Pokémon Feuerrot und Blattgrün im Test

Mehr als zwanzig Jahre nach ihrem ursprünglichen Release kehren Pokémon Feuerrot und Blattgrün auf die Nintendo Switch zurück. Die beiden Game Boy Advance Klassiker gelten bis heute als eine der beliebtesten Versionen der Reihe und haben für viele Spielerinnen und Spieler den Einstieg in die Welt von Pokémon geprägt. Die Reise durch die Region Kanto, das Sammeln von Kreaturen und die Kämpfe gegen Arenaleiter und Team Rocket gehören längst zur Videospielgeschichte. Doch wie gut funktioniert dieses Abenteuer heute noch? Ist die Rückkehr auf der Switch mehr als reine Nostalgie oder merkt man den Spielen ihr Alter inzwischen deutlich an? Genau dieser Frage gehen wir im folgenden Review nach.
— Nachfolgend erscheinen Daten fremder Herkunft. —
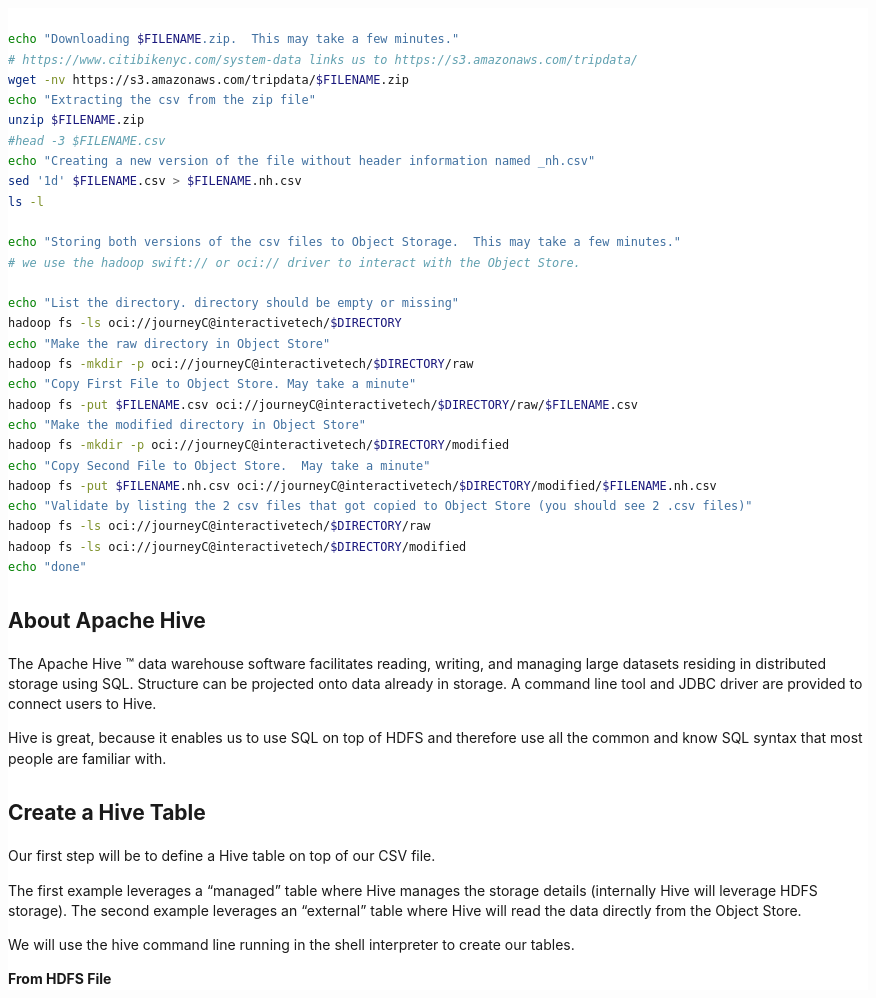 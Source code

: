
 ```sh

echo "Downloading $FILENAME.zip.  This may take a few minutes."
# https://www.citibikenyc.com/system-data links us to https://s3.amazonaws.com/tripdata/
wget -nv https://s3.amazonaws.com/tripdata/$FILENAME.zip 
echo "Extracting the csv from the zip file"
unzip $FILENAME.zip
#head -3 $FILENAME.csv
echo "Creating a new version of the file without header information named _nh.csv"
sed '1d' $FILENAME.csv > $FILENAME.nh.csv
ls -l

echo "Storing both versions of the csv files to Object Storage.  This may take a few minutes."
# we use the hadoop swift:// or oci:// driver to interact with the Object Store.

echo "List the directory. directory should be empty or missing"
hadoop fs -ls oci://journeyC@interactivetech/$DIRECTORY 
echo "Make the raw directory in Object Store"
hadoop fs -mkdir -p oci://journeyC@interactivetech/$DIRECTORY/raw 
echo "Copy First File to Object Store. May take a minute"
hadoop fs -put $FILENAME.csv oci://journeyC@interactivetech/$DIRECTORY/raw/$FILENAME.csv 
echo "Make the modified directory in Object Store"
hadoop fs -mkdir -p oci://journeyC@interactivetech/$DIRECTORY/modified 
echo "Copy Second File to Object Store.  May take a minute"
hadoop fs -put $FILENAME.nh.csv oci://journeyC@interactivetech/$DIRECTORY/modified/$FILENAME.nh.csv 
echo "Validate by listing the 2 csv files that got copied to Object Store (you should see 2 .csv files)"
hadoop fs -ls oci://journeyC@interactivetech/$DIRECTORY/raw 
hadoop fs -ls oci://journeyC@interactivetech/$DIRECTORY/modified
echo "done"
```

## About Apache Hive

The Apache Hive ™ data warehouse software facilitates reading, writing, and managing large datasets residing in distributed storage using SQL. Structure can be projected onto data already in storage. A command line tool and JDBC driver are provided to connect users to Hive.

Hive is great, because it enables us to use SQL on top of HDFS and therefore use all the common and know SQL syntax that most people are familiar with. 

## Create a Hive Table

Our first step will be to define a Hive table on top of our CSV file.

The first example leverages a “managed” table where Hive manages the storage details (internally Hive will leverage HDFS storage). The second example leverages an “external” table where Hive will read the data directly from the Object Store.

We will use the hive command line running in the shell interpreter to create our tables.

**From HDFS File**
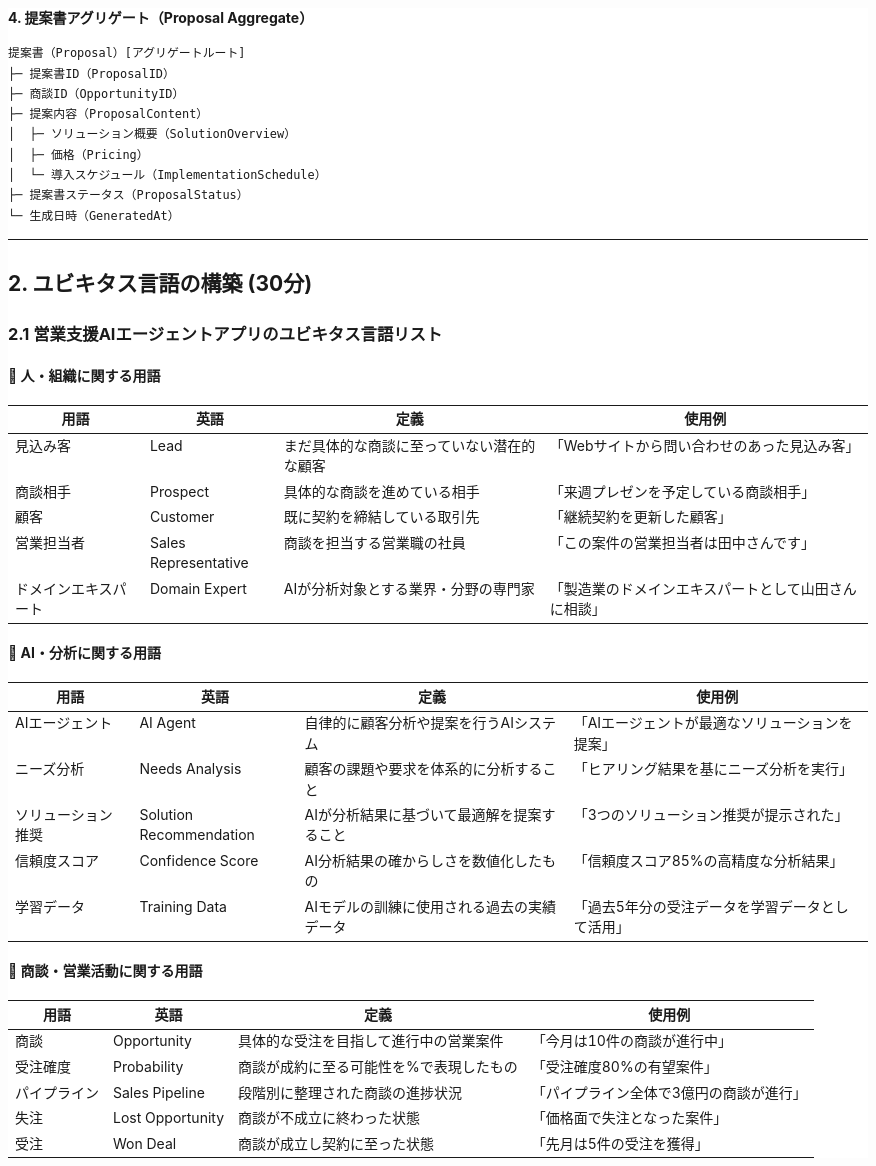 **4. 提案書アグリゲート（Proposal Aggregate）**
```
提案書（Proposal）[アグリゲートルート]
├─ 提案書ID（ProposalID）
├─ 商談ID（OpportunityID）
├─ 提案内容（ProposalContent）
│  ├─ ソリューション概要（SolutionOverview）
│  ├─ 価格（Pricing）
│  └─ 導入スケジュール（ImplementationSchedule）
├─ 提案書ステータス（ProposalStatus）
└─ 生成日時（GeneratedAt）
```

---

## 2. ユビキタス言語の構築 (30分)

### 2.1 営業支援AIエージェントアプリのユビキタス言語リスト

#### 👥 人・組織に関する用語

| 用語 | 英語 | 定義 | 使用例 |
|------|------|------|--------|
| 見込み客 | Lead | まだ具体的な商談に至っていない潜在的な顧客 | 「Webサイトから問い合わせのあった見込み客」 |
| 商談相手 | Prospect | 具体的な商談を進めている相手 | 「来週プレゼンを予定している商談相手」 |
| 顧客 | Customer | 既に契約を締結している取引先 | 「継続契約を更新した顧客」 |
| 営業担当者 | Sales Representative | 商談を担当する営業職の社員 | 「この案件の営業担当者は田中さんです」 |
| ドメインエキスパート | Domain Expert | AIが分析対象とする業界・分野の専門家 | 「製造業のドメインエキスパートとして山田さんに相談」 |

#### 🤖 AI・分析に関する用語

| 用語 | 英語 | 定義 | 使用例 |
|------|------|------|--------|
| AIエージェント | AI Agent | 自律的に顧客分析や提案を行うAIシステム | 「AIエージェントが最適なソリューションを提案」 |
| ニーズ分析 | Needs Analysis | 顧客の課題や要求を体系的に分析すること | 「ヒアリング結果を基にニーズ分析を実行」 |
| ソリューション推奨 | Solution Recommendation | AIが分析結果に基づいて最適解を提案すること | 「3つのソリューション推奨が提示された」 |
| 信頼度スコア | Confidence Score | AI分析結果の確からしさを数値化したもの | 「信頼度スコア85%の高精度な分析結果」 |
| 学習データ | Training Data | AIモデルの訓練に使用される過去の実績データ | 「過去5年分の受注データを学習データとして活用」 |

#### 💼 商談・営業活動に関する用語

| 用語 | 英語 | 定義 | 使用例 |
|------|------|------|--------|
| 商談 | Opportunity | 具体的な受注を目指して進行中の営業案件 | 「今月は10件の商談が進行中」 |
| 受注確度 | Probability | 商談が成約に至る可能性を%で表現したもの | 「受注確度80%の有望案件」 |
| パイプライン | Sales Pipeline | 段階別に整理された商談の進捗状況 | 「パイプライン全体で3億円の商談が進行」 |
| 失注 | Lost Opportunity | 商談が不成立に終わった状態 | 「価格面で失注となった案件」 |
| 受注 | Won Deal | 商談が成立し契約に至った状態 | 「先月は5件の受注を獲得」 |
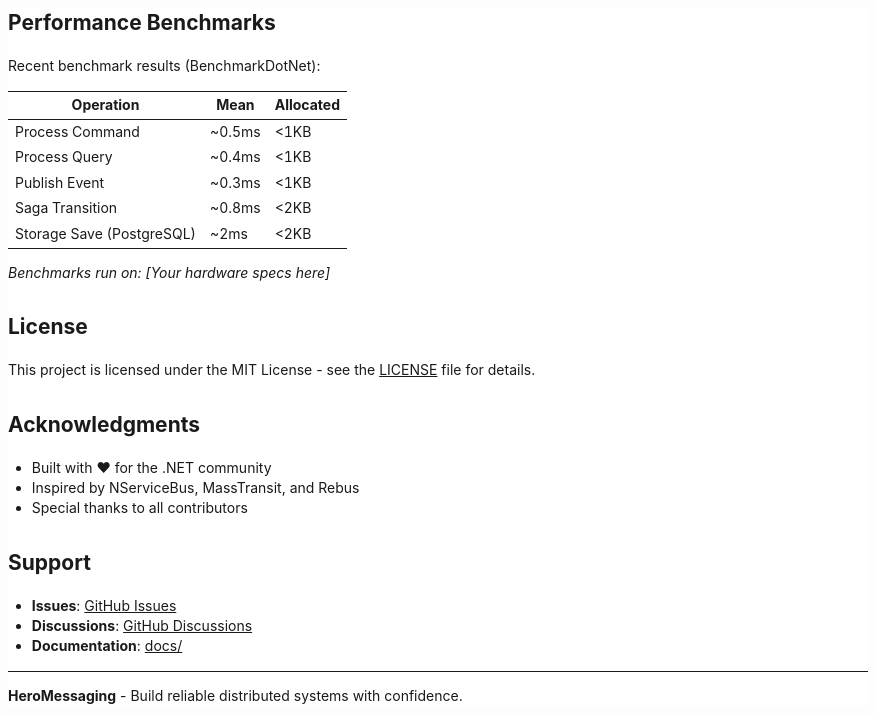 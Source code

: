 ## Performance Benchmarks

Recent benchmark results (BenchmarkDotNet):

| Operation | Mean | Allocated |
|-----------|------|-----------|
| Process Command | ~0.5ms | <1KB |
| Process Query | ~0.4ms | <1KB |
| Publish Event | ~0.3ms | <1KB |
| Saga Transition | ~0.8ms | <2KB |
| Storage Save (PostgreSQL) | ~2ms | <2KB |

*Benchmarks run on: [Your hardware specs here]*

## License

This project is licensed under the MIT License - see the [LICENSE](LICENSE) file for details.

## Acknowledgments

- Built with ❤️ for the .NET community
- Inspired by NServiceBus, MassTransit, and Rebus
- Special thanks to all contributors

## Support

- **Issues**: [GitHub Issues](https://github.com/KoalaFacts/HeroMessaging/issues)
- **Discussions**: [GitHub Discussions](https://github.com/KoalaFacts/HeroMessaging/discussions)
- **Documentation**: [docs/](docs/)

---

**HeroMessaging** - Build reliable distributed systems with confidence.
Zunächst einmal bleibt festzuhalten: Am Fundament wurde nichts verändert. Die Abenteuer in der Region Kanto laufen exakt so ab, wie man sie aus den Originalen kennt. Man startet in Alabastia, bekommt sein erstes Pokémon von Professor Eich und zieht los, um Arenaleiter zu besiegen, den Pokédex zu füllen und natürlich Team Rocket das Handwerk zu legen. Diese klassische Struktur funktioniert auch heute noch erstaunlich gut, weil sie klar, motivierend und angenehm entschleunigt ist.

Remake? Leider nein.

Technisch handelt es sich allerdings nicht um ein Remake, sondern um eine sehr direkte Portierung der Game Boy Advance Versionen. Das bedeutet Pixelgrafik, klassische Menüs und das ursprüngliche Interface. Auf der Switch wirkt das Ganze natürlich schärfer als auf dem alten Handheld Bildschirm, gleichzeitig merkt man aber auch, wie sehr sich das Medium weiterentwickelt hat. Komfortfunktionen moderner Pokémon Teile fehlen fast komplett. Kein automatisches Teilen von Erfahrungspunkten, keine modernen Menüabkürzungen und auch kein Onlinehandel im heutigen Sinne.

Genau darin liegt aber auch ein Teil des Reizes. Feuerrot und Blattgrün stammen aus einer Zeit, in der Pokémon noch etwas rauer und direkter war. Man muss seine Teams bewusst trainieren, sich durch Höhlen kämpfen und auch einmal zurücklaufen, wenn die Ressourcen knapp werden. Das sorgt für ein Tempo, das deutlich gemächlicher ist als in neueren Spielen, aber auch für ein stärkeres Gefühl von Fortschritt.

Alles beim Alten!

Spielerisch hat das Konzept natürlich nichts von seiner Faszination verloren. Das Sammeln der Kreaturen, das Zusammenstellen eines Teams und die taktischen Kämpfe funktionieren nach wie vor hervorragend. Gerade wer lange keinen klassischen Pokémon Teil mehr gespielt hat, merkt schnell, wie gut das grundlegende Design schon damals war.

Natürlich gibt es auch Schattenseiten. Wer mit den neueren Serienablegern aufgewachsen ist, könnte die Komfortarmut als frustrierend empfinden. Die Menüführung wirkt sperrig, das Inventar ist begrenzt und einige Balancing Entscheidungen fühlen sich heute etwas altmodisch an. Dazu kommt, dass diese Versionen inhaltlich exakt das bieten, was sie vor über zwanzig Jahren schon geboten haben. Neue Features, zusätzliche Storyelemente oder grafische Überarbeitungen sucht man vergeblich.